Gas isn’t all hot air, read on for a basic introduction to an essential part of Ethereum Network.
We’re going to look at another CryptoDozer Basic today, the wonderful world of Gas.
If you’ve been playing CryptoDozer you’ll have noticed that when trying to do a transaction within your Crypto Wallet (such as MetaMask) there’s a thing called gas.
Before we dive in, it’s important to know a little bit more about Ethereum. Ethereum is a platform for decentralized and truthful applications that run on a global peer to peer network with no administrators or single point of failure. These applications have zero downtime and can be created by anyone. The applications are truthful, immutable and always interoperate as they are coded.
The core of what makes all of this possible is effectively a ‘World Computer’, technically called the Ethereum Virtual Machine (EVM) it includes operations for computation and data storage.
Transactions represent sessions within the World Computer. With one transaction being a single session. A transaction is a unit of interaction, similar to how a sentence is a unit of grammatical structure.
So what is Gas and why is it part of the Ethereume network?
You can think of gas, as just that! Gas like you use in a car, it’s the ‘fuel’ of Ethereum, used to keep everything running smoothly.
This super important fee is paid to miners, people who are dedicating time and processing power to solving cryptographically hard puzzles. Their work enables your transaction to complete.
A great example would be sending money from one bank to another. You set the instruction to send the money, the bank does this on your behalf and you are obliged to pay a small fee for their service.
But miners do a little bit more, when you make a transaction through blockchain, miners also ‘pack’ your transaction and place it in a new block allowing it to complete. All of this takes computing resources, so you have to compensate them for their consumed resources and you do that with Gas!
Of course, there are some technical terms with all of this. But don’t worry, we can easily understand them!
Explanation of Terminology
A unit that measures the amount of computation needed for a particular operation.

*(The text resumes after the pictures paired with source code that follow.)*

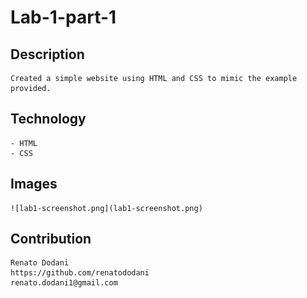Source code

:# Lab-1-part-1

## Description
    Created a simple website using HTML and CSS to mimic the example provided.

## Technology
    - HTML
    - CSS

## Images

    ![lab1-screenshot.png](lab1-screenshot.png)


## Contribution
    Renato Dodani  
    https://github.com/renatododani
    renato.dodani1@gmail.com
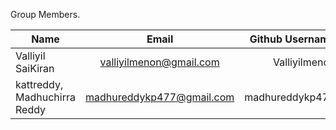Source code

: Group Members.

| Name             | Email           | Github Username  |
| -----------------|:---------------:| ----------------:|
| Valliyil SaiKiran| valliyilmenon@gmail.com | Valliyilmenon |
| kattreddy, Madhuchirra Reddy| madhureddykp477@gmail.com | madhureddykp477 |

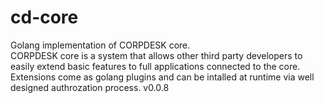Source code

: # cd-core
Golang implementation of CORPDESK core.  
CORPDESK core is a system that allows other third party developers to easily extend basic features to full applications connected to the core.
Extensions come as golang plugins and can be intalled at runtime via well designed authrozation process.
v0.0.8

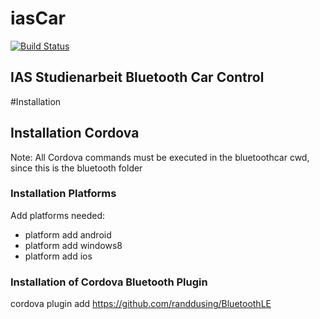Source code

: iasCar
======

[![Build Status](https://magnum.travis-ci.com/pfried/iascar.svg?token=MViZPXDXmnKqVqrN56zX&branch=chrome)](https://magnum.travis-ci.com/pfried/iascar)

IAS Studienarbeit Bluetooth Car Control
---------------------------------------

#Installation

## Installation Cordova

Note: All Cordova commands must be executed in the bluetoothcar cwd, since this is the bluetooth folder

### Installation Platforms

Add platforms needed:

   * platform add android
   * platform add windows8
   * platform add ios

### Installation of Cordova Bluetooth Plugin

cordova plugin add https://github.com/randdusing/BluetoothLE
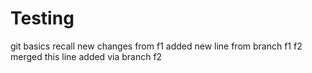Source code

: # Testing
git basics recall
new changes from f1
added new line from branch f1
f2  merged
this line added via branch f2

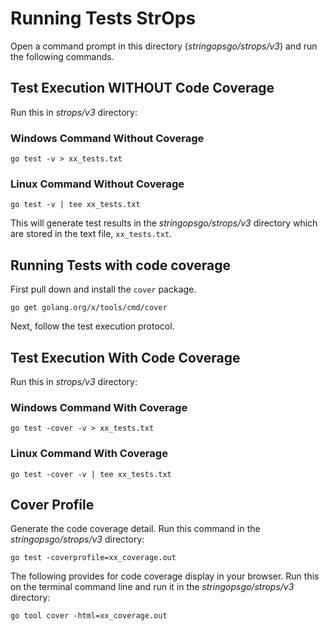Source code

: # Running Tests StrOps

Open a command prompt in this directory (*stringopsgo/strops/v3*) and run the
following commands.

## Test Execution WITHOUT Code Coverage
Run this in *strops/v3* directory:

### Windows Command Without Coverage
  `go test -v > xx_tests.txt`

### Linux Command Without Coverage
`go test -v | tee xx_tests.txt`

This will generate test results in the *stringopsgo/strops/v3* 
directory which are stored in the text file, `xx_tests.txt`. 

## Running Tests with code coverage

First pull down and install the `cover` package.
 
`go get golang.org/x/tools/cmd/cover`
  
Next, follow the test execution protocol.  
  
## Test Execution With Code Coverage
Run this in *strops/v3* directory:

### Windows Command With Coverage
`go test -cover -v > xx_tests.txt`

### Linux Command With Coverage
`go test -cover -v | tee xx_tests.txt`


## Cover Profile

Generate the code coverage detail. Run this command
in the *stringopsgo/strops/v3* directory:

`go test -coverprofile=xx_coverage.out`


The following provides for code coverage display in your
browser. Run this on the terminal command line and run it
in the *stringopsgo/strops/v3* directory:

`go tool cover -html=xx_coverage.out`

As a comparable analogy, electricity is metered by kilowatt-hours. Using more computation and storage in Ethereum means that more gas is used. A fundamental reason for metering is that it provides an incentive for people (miners) to operate the World Computer. These miners are paid a fee for processing transactions, the fee is determined by the metering scheme: gas.
Every operation in the Ethereum Virtual Machine (EVM) consumes gas. A multiplication (MUL) consumes 5 gas and an addition (ADD) consumes 3 gas. If you’re interested in knowing more about Ethereum’s operations and their gas consumption. Here is a spreadsheet which lists them.
This represents the miner fee for any action or transaction.
Every operation in the EVM consumes a predefined amount of gas (a MUL operation always consumes 5 gas), users can specify a gas price, in every transaction.
The fee an originator pays a miner is the transaction’s (startGas — remainingGas) X gas price.
*Start gas is the amount of gas specified by the originator of the transaction.
Let’s look at a really simple example to help understand, as given by Joseph Chow:
Gas Fee has two parts to it: Gas Limit and Gas Price.
Gas Limit is the maximum amount of Gas a user is willing to pay for performing an action or confirming a transaction. Gas Limit has a minimum of 21,000.
In crypto wallets the Gas Limit default values can vary depending on the time, the type of action that is being requested and can be set by the user. It’s worth remembering that the amount of Gas needed to complete a transaction depends on the complexity of the transaction. The more complex the more resources are needed and so more gas is consumed.
Gas Price is the amount of Gwei (a unit of measurement for Ether) a user is willing to spend on each unit of Gas.
The price of gas will influence network miners’ confirmation speed when confirming transactions and putting them in a new block. The higher the Gas Price a sender is willing to pay, the faster it will be confirmed and put into a block by miners, and this is because the reward they receive will be higher.
Of course, the opposite is true, the lower the Gas Price, the longer the sender will have to wait if you’re not in a hurry you can keep your costs down by setting a lower Gas Price. But set it too low at the wrong time and you’re in for a long wait….
Key things to remember when setting a Gas Limit
- Different transactions will generate different Gas costs.
- If the gas runs out miners will stop executing the operation.
- Unused Gas comes back to you. If you set it higher than needed any remaining will be sent back to the user’s account.
- Senders always pay miner fees, even if a transaction fails. A low gas fee that isn’t enough will result in an error. The transaction will be considered invalid and will be rejected, with an “Out of Gas” error. Gas spent will not be sent back. Rember the sender always pays the miner fee for computation regardless of whether the transaction goes through or not.
If you want to read more about Gas Joseph Chow has a seriously good, and understandable article:
Ethereum, Gas, Fuel, & Fees
Read on to learn what powers the Ethereum Virtual Machine, a world computer that supports Dapps running on a…
So there we have it, a less than 5 (ish)-minute explanation of Gas, that’s not hot air!
The DozerBirds have all been put to roost and the Ropsten Test is over.
We’ll be rewarding players soon, and of course a massive thank you to those that tested, gave feedback and did their birdie best!